In the data below, which lines hold "apenas"? Copy every one.

(Collected data)
● ● ● ● ●
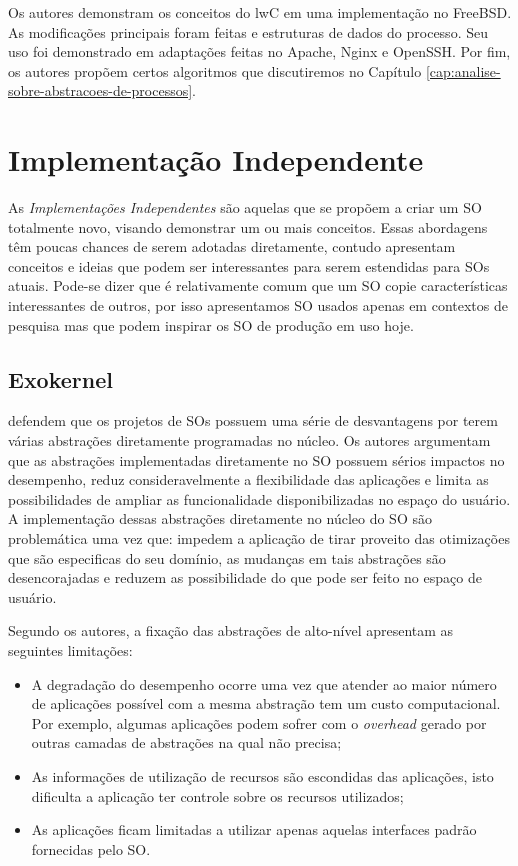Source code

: Os autores demonstram os conceitos do lwC em uma implementação no FreeBSD. As
modificações principais foram feitas  e estruturas de dados do
processo. Seu uso foi demonstrado em adaptações feitas no Apache, Nginx e
OpenSSH. Por fim, os autores propõem certos algoritmos que discutiremos no
Capítulo \ref{cap:analise-sobre-abstracoes-de-processos}.

\section{Implementação Independente}

As \textit{Implementações Independentes} são aquelas que se propõem a criar um
SO totalmente novo, visando demonstrar um ou mais conceitos. Essas abordagens têm
poucas chances de serem adotadas diretamente, contudo apresentam conceitos e ideias que
podem ser interessantes para serem estendidas para SOs atuais. Pode-se dizer
que é relativamente comum que um SO copie características interessantes de
outros, por isso apresentamos  SO usados apenas em contextos de pesquisa
mas que podem inspirar os SO de produção em uso hoje.

\subsection{Exokernel}

\citet{exokernel} defendem que os projetos de SOs possuem uma série de
desvantagens por terem várias abstrações diretamente programadas no núcleo. Os
autores argumentam que as abstrações implementadas diretamente no SO possuem
sérios impactos no desempenho, reduz consideravelmente a flexibilidade das
aplicações e limita as possibilidades de ampliar as funcionalidade
disponibilizadas no espaço do usuário. A implementação dessas abstrações
diretamente no núcleo do SO são problemática uma vez que: impedem a aplicação
de tirar proveito das otimizações que são especificas do seu domínio, as
mudanças em tais abstrações são desencorajadas e reduzem as possibilidade do
que pode ser feito no espaço de usuário.

Segundo os autores, a fixação das abstrações de alto-nível apresentam as
seguintes limitações:

\begin{itemize}
  \item A degradação do desempenho ocorre uma vez que atender ao maior número
        de aplicações possível com a mesma abstração tem um custo
        computacional. Por exemplo, algumas aplicações podem sofrer com o
        \emph{overhead} gerado por outras camadas de abstrações na qual não
        precisa;
  \item As informações de utilização de recursos são escondidas das aplicações,
        isto dificulta a aplicação ter controle sobre os recursos utilizados;
  \item As aplicações ficam limitadas a utilizar apenas aquelas interfaces
        padrão fornecidas pelo SO.
\end{itemize}

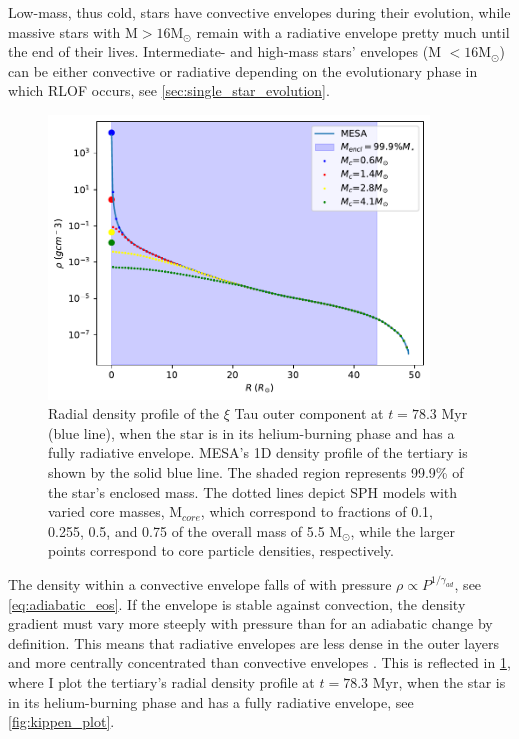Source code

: Low-mass, thus cold, stars have convective envelopes during their evolution, while massive stars with M$>16$M$_{\odot}$ remain with a radiative envelope pretty much until the end of their lives. Intermediate- and high-mass stars' envelopes (M  $<16$M$_{\odot}$) can be either convective or radiative depending on the evolutionary phase in which RLOF occurs, see \cref{sec:single_star_evolution}. 
\begin{figure}[H]
    \centering
    \includegraphics[width=0.9\textwidth]{Thesis/graphs/density_profile_radiative_envelope.pdf}
    \caption{Radial density profile of the  $\xi$ Tau outer component at $t=78.3$ Myr (blue line), when the star is in its helium-burning phase and has a fully radiative envelope. MESA's 1D density profile of the tertiary is shown by the solid blue line. The shaded region represents 99.9\% of the star's enclosed mass. The dotted lines depict SPH models with varied core masses, M$_{core}$, which correspond to fractions of 0.1, 0.255, 0.5, and 0.75 of the overall mass of 5.5 M$_{\odot}$, while the larger points correspond to core particle densities, respectively.}
    \label{fig:density_profile_radiative}
\end{figure}
The density within a convective envelope falls of with pressure $\rho \propto P^{1/\gamma_{ad}}$, see \cref{eq:adiabatic_eos}. If the envelope is stable against convection, the density gradient must vary more steeply with pressure than for an adiabatic change by definition. This means that radiative envelopes are less dense in the outer layers and more centrally concentrated than convective envelopes \cite{pols2011stellar}. This is reflected in \cref{fig:density_profile_radiative}, where I plot the tertiary's radial density profile at $t=78.3$ Myr, when the star is in its helium-burning phase and has a fully radiative envelope, see \cref{fig:kippen_plot}.

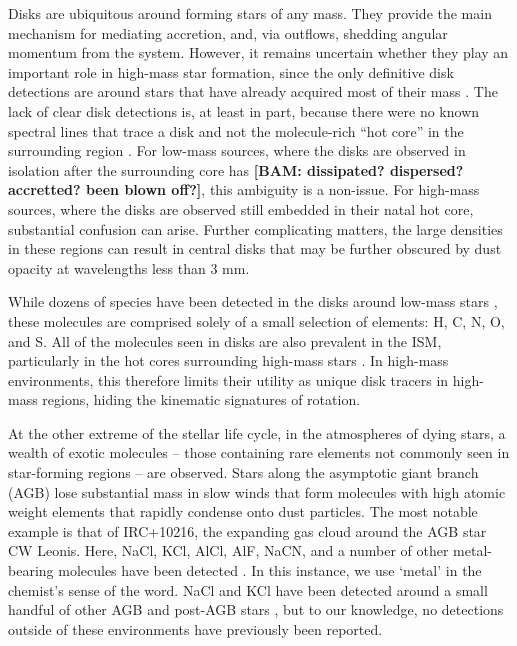 \documentclass[12pt]{article}
\newcommand{\bam}[1]{\textcolor{green!65!black}{\textbf{[BAM: #1]}}}
\begin{document}
Disks are ubiquitous around forming stars of any mass.  They provide the main mechanism for
mediating accretion, and, via outflows, shedding angular momentum from the system.
However, it remains uncertain whether they play an important role in high-mass
star formation, since the only definitive disk detections are around stars that
have already acquired most of their mass \cite{Girart2017a,Ginsburg2018b}.
The lack of clear disk detections is, at least in part, because there were no
known spectral lines that trace a disk and not the molecule-rich ``hot core''
in the surrounding region \cite{Goddi2018a,Cesaroni2017a}.  For low-mass sources, where the disks are observed in isolation after the surrounding core has \bam{dissipated?  dispersed?  accretted?  been blown off?}, this ambiguity is a non-issue.  For high-mass sources, where the disks are observed still embedded in their natal hot core, substantial confusion can arise.  Further complicating matters, the large densities in these regions can result in central disks
that may be further obscured by dust opacity at wavelengths less than 3 mm.


While dozens of species have been detected in the disks around low-mass stars
\cite{McGuire2018c}, these molecules are comprised solely of a small selection
of elements: H, C, N, O, and S.  All of the molecules seen in disks are also
prevalent in the ISM, particularly in the hot cores surrounding high-mass stars
\cite{some sgr b2 reference}. In high-mass environments, this therefore
limits their utility as unique disk tracers in high-mass regions, hiding
the kinematic signatures of rotation.

At the other extreme of the stellar life cycle, in the atmospheres of dying
stars, a wealth of exotic molecules -- those containing rare elements not
commonly seen in star-forming regions -- are observed.  Stars along the
asymptotic giant branch (AGB) lose substantial mass in slow winds
\cite{Herwig2005a} that form molecules with high atomic weight elements that
rapidly condense onto dust particles.  The most notable example is that of
IRC+10216, the expanding gas cloud around the AGB star CW Leonis.  Here, NaCl,
KCl, AlCl, AlF, NaCN, and a number of other metal-bearing molecules have been
detected \cite{Agundez2012a,Zack2011a}.  In this instance, we use `metal' in
the chemist's sense of the word.  NaCl and KCl have been detected around a small handful of other
AGB and post-AGB stars
\cite{Milam2007a,Highberger2003a,Sanchez-Contreras2018a}, but to our
knowledge, no detections outside of these environments have previously been
reported.
\end{document}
● ● ● ● ●
→ Output for this exercise:
outros, por isso apresentamos  SO usados apenas em contextos de pesquisa
  \item As aplicações ficam limitadas a utilizar apenas aquelas interfaces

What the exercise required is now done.